Streit mit Naturschützern verzögert die Bauarbeiten

„Die drei Stationen liegen auf einer Sichtachse und passen sich hervorragend in die Landschaft ein“, sagt Emberger. Die Fassade ist aus Stahl in „Perlmausgrau“ gehalten. Design und ein harmonischer Dialog mit der Natur seien den Architekten wichtig gewesen. „Wir wollen hier am Berg ja kein Disney World, sondern Niveau, mehr Raum, Komfort und zukunftsweisende Technik, sagt er. Viel Wert legten die Bauherren deshalb auf „nachhaltige Energiekonzepte und zukunftsorientierte Nutzung der Bergbahn“. Sie ist barrierefrei.

Der Antrieb der Seilbahn kommt ganz ohne Öl aus. „Das Problem Altöl gibt es damit nicht mehr“, so Emberger. Dafür wird überschüssige Wärme als Energie in den internen Stromkreis eingespeist. 75 Prozent Antriebsenergie lassen sich so bei Normalbetrieb einsparen.

Die Gipfelstation bleibt an diesem Tag in dichten Wolken. Sie soll zur Wintersaison 2018/19 fertig sein. Die Bauarbeiten kommen nur schleppend voran. Schuld war der starke Wintereinbruch, erklärt Emberger. Aber das ist nur die halbe Wahrheit. Über Wochen und Monate tobte ein Streit mit dem Bund Naturschutz. Kurz vor Weihnachten hatte der am Münchner Oberlandesgericht einen Baustopp in zwei Eilanträgen erwirkt. Grund waren unter anderem die starken Eingriffe in die Brutgebiete von Birkhühnern und die Verwendung von Streusalz auf Teilen der Baustraße im Nationalpark.

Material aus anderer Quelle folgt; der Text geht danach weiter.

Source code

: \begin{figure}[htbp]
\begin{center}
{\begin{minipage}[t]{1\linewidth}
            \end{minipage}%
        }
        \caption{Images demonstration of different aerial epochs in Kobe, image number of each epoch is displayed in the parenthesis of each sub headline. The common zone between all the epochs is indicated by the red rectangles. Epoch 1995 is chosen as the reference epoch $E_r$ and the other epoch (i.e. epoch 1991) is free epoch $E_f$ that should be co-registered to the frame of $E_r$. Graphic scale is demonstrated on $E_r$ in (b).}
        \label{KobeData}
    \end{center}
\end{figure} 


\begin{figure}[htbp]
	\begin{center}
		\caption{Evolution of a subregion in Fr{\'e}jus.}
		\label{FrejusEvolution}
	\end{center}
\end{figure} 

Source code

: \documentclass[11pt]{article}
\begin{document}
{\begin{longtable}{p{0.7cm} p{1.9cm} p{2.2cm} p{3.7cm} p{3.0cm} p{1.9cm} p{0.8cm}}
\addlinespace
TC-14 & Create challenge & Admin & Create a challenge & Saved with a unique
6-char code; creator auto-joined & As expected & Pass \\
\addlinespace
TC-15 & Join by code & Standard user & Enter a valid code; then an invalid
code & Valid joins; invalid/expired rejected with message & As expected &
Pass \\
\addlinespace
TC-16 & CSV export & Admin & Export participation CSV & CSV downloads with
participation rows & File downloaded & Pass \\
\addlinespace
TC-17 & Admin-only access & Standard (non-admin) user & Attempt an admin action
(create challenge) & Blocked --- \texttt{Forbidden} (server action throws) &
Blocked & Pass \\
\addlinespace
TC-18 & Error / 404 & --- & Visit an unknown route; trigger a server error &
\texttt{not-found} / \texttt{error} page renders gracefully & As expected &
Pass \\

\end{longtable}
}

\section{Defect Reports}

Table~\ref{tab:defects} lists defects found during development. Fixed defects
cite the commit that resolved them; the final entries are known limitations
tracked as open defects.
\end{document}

Inzwischen hat man sich geeinigt. Emberger sagt dazu nichts. Er lobt lieber die vorbildliche Verbindung von Arbeit, Freizeit und Natur. Sie soll ihren Niederschlag künftig in der Ausstellung „Fels und Stein“ an der Gipfelstation finden, eine Kooperation mit dem Nationalpark.